Listed records:
== Segment start ==

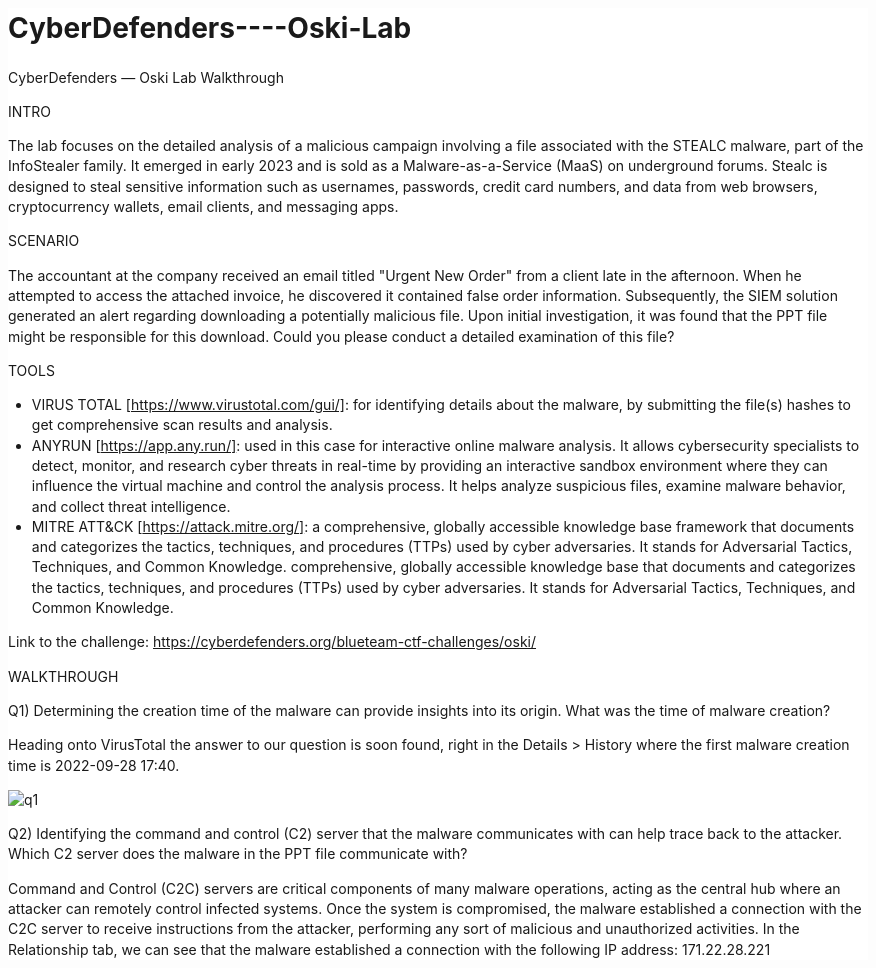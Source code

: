 # CyberDefenders----Oski-Lab
CyberDefenders — Oski Lab Walkthrough

INTRO

The lab focuses on the detailed analysis of a malicious campaign involving a file associated with the STEALC malware, part of the InfoStealer family. It emerged in early 2023 and is sold as a Malware-as-a-Service (MaaS) on underground forums. Stealc is designed to steal sensitive information such as usernames, passwords, credit card numbers, and data from web browsers, cryptocurrency wallets, email clients, and messaging apps.

SCENARIO

The accountant at the company received an email titled "Urgent New Order" from a client late in the afternoon. When he attempted to access the attached invoice, he discovered it contained false order information. Subsequently, the SIEM solution generated an alert regarding downloading a potentially malicious file. Upon initial investigation, it was found that the PPT file might be responsible for this download. Could you please conduct a detailed examination of this file?

TOOLS
- VIRUS TOTAL [https://www.virustotal.com/gui/]: for identifying details about the malware, by submitting the file(s) hashes to get comprehensive scan results and analysis.
- ANYRUN [https://app.any.run/]: used in this case for interactive online malware analysis. It allows cybersecurity specialists to detect, monitor, and research cyber threats in real-time by providing an interactive sandbox environment where they can influence the virtual machine and control the analysis process. It helps analyze suspicious files, examine malware behavior, and collect threat intelligence.
- MITRE ATT&CK [https://attack.mitre.org/]: a comprehensive, globally accessible knowledge base framework that documents and categorizes the tactics, techniques, and procedures (TTPs) used by cyber adversaries. It stands for Adversarial Tactics, Techniques, and Common Knowledge. comprehensive, globally accessible knowledge base that documents and categorizes the tactics, techniques, and procedures (TTPs) used by cyber adversaries. It stands for Adversarial Tactics, Techniques, and Common Knowledge.

Link to the challenge: https://cyberdefenders.org/blueteam-ctf-challenges/oski/

WALKTHROUGH

Q1) Determining the creation time of the malware can provide insights into its origin. What was the time of malware creation?

Heading onto VirusTotal the answer to our question is soon found, right in the Details > History where the first malware creation time is 2022-09-28 17:40.

![q1](https://github.com/user-attachments/assets/5461f395-b4e7-428d-a28e-f57c9ebe852c)

Q2) Identifying the command and control (C2) server that the malware communicates with can help trace back to the attacker. Which C2 server does the malware in the PPT file communicate with?

Command and Control (C2C) servers are critical components of many malware operations, acting as the central hub where an attacker can remotely control infected systems. Once the system is compromised, the malware established a connection with the C2C server to receive instructions  from the attacker, performing any sort of malicious and unauthorized activities.
In the Relationship tab, we can see that the malware established a connection with the following IP address: 171.22.28.221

== Segment end ==

Word for word, restate all of the records. Exclude the pictures.

Exercise result:
Source code

: # CyberDefenders----Oski-Lab
CyberDefenders — Oski Lab Walkthrough

INTRO

The lab focuses on the detailed analysis of a malicious campaign involving a file associated with the STEALC malware, part of the InfoStealer family. It emerged in early 2023 and is sold as a Malware-as-a-Service (MaaS) on underground forums. Stealc is designed to steal sensitive information such as usernames, passwords, credit card numbers, and data from web browsers, cryptocurrency wallets, email clients, and messaging apps.

SCENARIO

The accountant at the company received an email titled "Urgent New Order" from a client late in the afternoon. When he attempted to access the attached invoice, he discovered it contained false order information. Subsequently, the SIEM solution generated an alert regarding downloading a potentially malicious file. Upon initial investigation, it was found that the PPT file might be responsible for this download. Could you please conduct a detailed examination of this file?

TOOLS
- VIRUS TOTAL [https://www.virustotal.com/gui/]: for identifying details about the malware, by submitting the file(s) hashes to get comprehensive scan results and analysis.
- ANYRUN [https://app.any.run/]: used in this case for interactive online malware analysis. It allows cybersecurity specialists to detect, monitor, and research cyber threats in real-time by providing an interactive sandbox environment where they can influence the virtual machine and control the analysis process. It helps analyze suspicious files, examine malware behavior, and collect threat intelligence.
- MITRE ATT&CK [https://attack.mitre.org/]: a comprehensive, globally accessible knowledge base framework that documents and categorizes the tactics, techniques, and procedures (TTPs) used by cyber adversaries. It stands for Adversarial Tactics, Techniques, and Common Knowledge. comprehensive, globally accessible knowledge base that documents and categorizes the tactics, techniques, and procedures (TTPs) used by cyber adversaries. It stands for Adversarial Tactics, Techniques, and Common Knowledge.

Link to the challenge: https://cyberdefenders.org/blueteam-ctf-challenges/oski/

WALKTHROUGH

Q1) Determining the creation time of the malware can provide insights into its origin. What was the time of malware creation?

Heading onto VirusTotal the answer to our question is soon found, right in the Details > History where the first malware creation time is 2022-09-28 17:40.

![q1](https://github.com/user-attachments/assets/5461f395-b4e7-428d-a28e-f57c9ebe852c)

Q2) Identifying the command and control (C2) server that the malware communicates with can help trace back to the attacker. Which C2 server does the malware in the PPT file communicate with?

Command and Control (C2C) servers are critical components of many malware operations, acting as the central hub where an attacker can remotely control infected systems. Once the system is compromised, the malware established a connection with the C2C server to receive instructions  from the attacker, performing any sort of malicious and unauthorized activities.
In the Relationship tab, we can see that the malware established a connection with the following IP address: 171.22.28.221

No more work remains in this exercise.